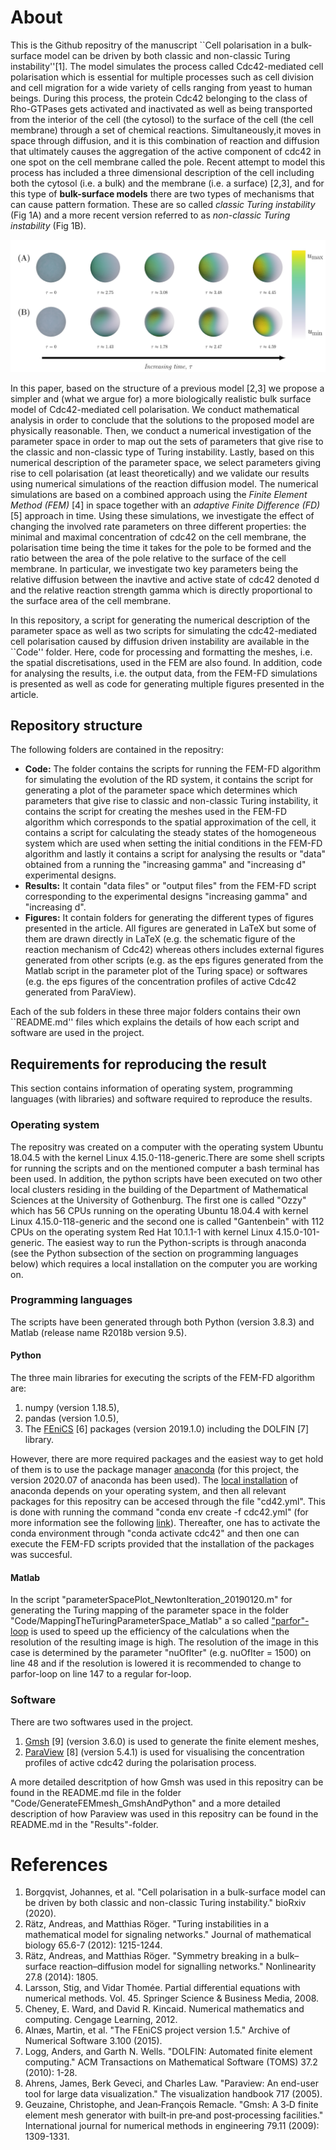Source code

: # About 
This is the Github repositry of the manuscript ``Cell polarisation in a bulk-surface model can be driven by both classic and non-classic Turing instability''[1]. The model simulates the process called Cdc42-mediated cell polarisation which is essential for multiple processes such as cell division and cell migration for a wide variety of cells ranging from yeast to human beings. During this process, the protein Cdc42 belonging to the class of Rho-GTPases gets activated and inactivated as well as being transported from the interior of the cell (the cytosol) to the surface of the cell (the cell membrane) through a set of chemical reactions. Simultaneously,it moves in space through diffusion, and it is this combination of reaction and diffusion that ultimately causes the aggregation of the active component of cdc42 in one spot on the cell membrane called the pole. Recent attempt to model this process has included a three dimensional description of the cell including both the cytosol (i.e. a bulk) and the membrane (i.e. a surface) [2,3], and for this type of **bulk-surface models** there are two types of mechanisms that can cause pattern formation. These are so called *classic Turing instability* (Fig 1A) and a more recent version referred to as *non-classic Turing instability* (Fig 1B).  





![**Figure 1:** The evolution of a pole being a single spot of active cdc42 for two different cases: (A) Classic Turing instability and (B) Non-classic Turing instability.](./Figures/explanatoryFigures/evolutionPattern.png "Title")


In this paper, based on the structure of a previous model [2,3] we propose a simpler and (what we argue for) a more biologically realistic bulk surface model of Cdc42-mediated cell polarisation. We conduct mathematical analysis in order to conclude that the solutions to the proposed model are physically reasonable. Then, we conduct a numerical investigation of the parameter space in order to map out the sets of parameters that give rise to the classic and non-classic type of Turing instability. Lastly, based on this numerical description of the parameter space, we select parameters giving rise to cell polarisation (at least theoretically) and we validate our results using numerical simulations of the reaction diffusion model. The numerical simulations are based on a combined approach using the *Finite Element Method (FEM)* [4] in space together with an *adaptive Finite Difference (FD)* [5] approach in time. Using these simulations, we investigate the effect of changing the involved rate parameters on three different properties: the minimal and maximal concentration of cdc42 on the cell membrane, the polarisation time being the time it takes for the pole to be formed and the ratio between the area of the pole relative to the surface of the cell membrane. In particular, we investigate two key parameters being the relative diffusion between the inavtive and active state of cdc42 denoted d and the relative reaction strength gamma which is directly proportional to the surface area of the cell membrane.  



In this repository, a script for generating the numerical description of the parameter space as well as two scripts for simulating the cdc42-mediated cell polarisation caused by diffusion driven instability are available in the ``Code'' folder. Here, code for processing and formatting the meshes, i.e. the spatial discretisations, used in the FEM are also found. In addition, code for analysing the results, i.e. the output data, from the FEM-FD simulations is presented as well as code for generating multiple figures presented in the article. 

## Repository structure
The following folders are contained in the repositry: 

- **Code:** The folder contains the scripts for running the FEM-FD algorithm for simulating the evolution of the RD system, it contains the script for generating a plot of the parameter space which determines which parameters that give rise to classic and non-classic Turing instability, it contains the script for creating the meshes used in the FEM-FD algorithm which corresponds to the spatial approximation of the cell, it contains a script for calculating the steady states of the homogeneous system which are used when setting the initial conditions in the FEM-FD algorithm and lastly it contains a script for analysing the results or "data" obtained from a running the "increasing gamma" and "increasing d" experimental designs. 
- **Results:** It contain "data files" or "output files" from the FEM-FD script corresponding to the experimental designs "increasing gamma" and "increasing d".  
- **Figures:** It contain folders for generating the different types of figures presented in the article. All figures are generated in LaTeX but some of them are drawn directly in LaTeX (e.g. the schematic figure of the reaction mechanism of Cdc42) whereas others includes external figures generated from other scripts (e.g. as the eps figures generated from the Matlab script in the parameter plot of the Turing space) or softwares (e.g. the eps figures of the concentration profiles of active Cdc42 generated from ParaView). 


Each of the sub folders in these three major folders contains their own ``README.md'' files which explains the details of how each script and software are used in the project.

## Requirements for reproducing the result
This section contains information of operating system, programming languages (with libraries) and software required to reproduce the results.


### Operating system
The repositry was created on a computer with the operating system Ubuntu 18.04.5 with the kernel Linux 4.15.0-118-generic.There are some shell scripts for running the scripts and on the mentioned computer a bash terminal has been used. In addition, the python scripts have been executed on two other local clusters residing in the building of the Department of Mathematical Sciences at the University of Gothenburg. The first one is called "Ozzy" which has 56 CPUs running on the operating Ubuntu 18.04.4 with kernel Linux 4.15.0-118-generic and the second one is called "Gantenbein" with 112 CPUs on the operating system Red Hat 10.1.1-1 with kernel Linux 4.15.0-101-generic. The easiest way to run the Python-scripts is through anaconda (see the Python subsection of the section on programming languages below) which requires a local installation on the computer you are working on. 

### Programming languages
The scripts have been generated through both Python (version 3.8.3) and Matlab (release name R2018b version 9.5). 

#### Python
The three main libraries for executing the scripts of the FEM-FD algorithm are:

1. numpy (version 1.18.5),
2. pandas (version 1.0.5),
3. The [FEniCS](https://fenicsproject.org/) [6] packages (version 2019.1.0) including the DOLFIN [7] library. 

However, there are more required packages and the easiest way to get hold of them is to use the package manager [anaconda](https://docs.anaconda.com/anaconda) (for this project, the version 2020.07 of anaconda has been used). The [local installation](https://docs.anaconda.com/anaconda/install/) of anaconda depends on your operating system, and then all relevant packages for this repositry can be accesed through the file "cd42.yml". This is done with running the command "conda env create -f cdc42.yml" (for more information see the following [link](https://docs.conda.io/projects/conda/en/latest/user-guide/tasks/manage-environments.html)). Thereafter, one has to activate the conda environment through "conda activate cdc42" and then one can execute the FEM-FD scripts provided that the installation of the packages was succesful. 

#### Matlab
In the script "parameterSpacePlot_NewtonIteration_20190120.m" for generating the Turing mapping of the parameter space in the folder "Code/MappingTheTuringParameterSpace_Matlab" a so called ["parfor"-loop](https://se.mathworks.com/help/matlab/ref/parfor.html) is used to speed up the efficiency of the calculations when the resolution of the resulting image is high. The resolution of the image in this case is determined by the parameter "nuOfIter" (e.g. nuOfIter = 1500) on line 48 and if the resolution is lowered it is recommended to change to parfor-loop on line 147 to a regular for-loop. 


### Software
There are two softwares used in the project. 

1. [Gmsh](https://gmsh.info/) [9] (version 3.6.0) is used to generate the finite element meshes,
2. [ParaView](https://www.paraview.org/) [8] (version 5.4.1) is used for visualising the concentration profiles of active cdc42 during the polarisation process. 

A more detailed descritption of how Gmsh was used in this repositry can be found in the README.md file in the folder "Code/GenerateFEMmesh_GmshAndPython" and a more detailed description of how Paraview was used in this repositry can be found in the README.md in the "Results"-folder. 






















# References
1. Borgqvist, Johannes, et al. "Cell polarisation in a bulk-surface model can be driven by both classic and non-classic Turing instability." bioRxiv (2020).
2. Rätz, Andreas, and Matthias Röger. "Turing instabilities in a mathematical model for signaling networks." Journal of mathematical biology 65.6-7 (2012): 1215-1244.
3. Rätz, Andreas, and Matthias Röger. "Symmetry breaking in a bulk–surface reaction–diffusion model for signalling networks." Nonlinearity 27.8 (2014): 1805.
4. Larsson, Stig, and Vidar Thomée. Partial differential equations with numerical methods. Vol. 45. Springer Science & Business Media, 2008.
5. Cheney, E. Ward, and David R. Kincaid. Numerical mathematics and computing. Cengage Learning, 2012.
6. Alnæs, Martin, et al. "The FEniCS project version 1.5." Archive of Numerical Software 3.100 (2015). 
7. Logg, Anders, and Garth N. Wells. "DOLFIN: Automated finite element computing." ACM Transactions on Mathematical Software (TOMS) 37.2 (2010): 1-28.
8. Ahrens, James, Berk Geveci, and Charles Law. "Paraview: An end-user tool for large data visualization." The visualization handbook 717 (2005).
9. Geuzaine, Christophe, and Jean‐François Remacle. "Gmsh: A 3‐D finite element mesh generator with built‐in pre‐and post‐processing facilities." International journal for numerical methods in engineering 79.11 (2009): 1309-1331.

=-=-=

#### [TASK DETAILS]
Wherever a line in the listing contains the word "computing", copy that line out.

#### [SOLVED PROBLEM]
5. Cheney, E. Ward, and David R. Kincaid. Numerical mathematics and computing. Cengage Learning, 2012.
7. Logg, Anders, and Garth N. Wells. "DOLFIN: Automated finite element computing." ACM Transactions on Mathematical Software (TOMS) 37.2 (2010): 1-28.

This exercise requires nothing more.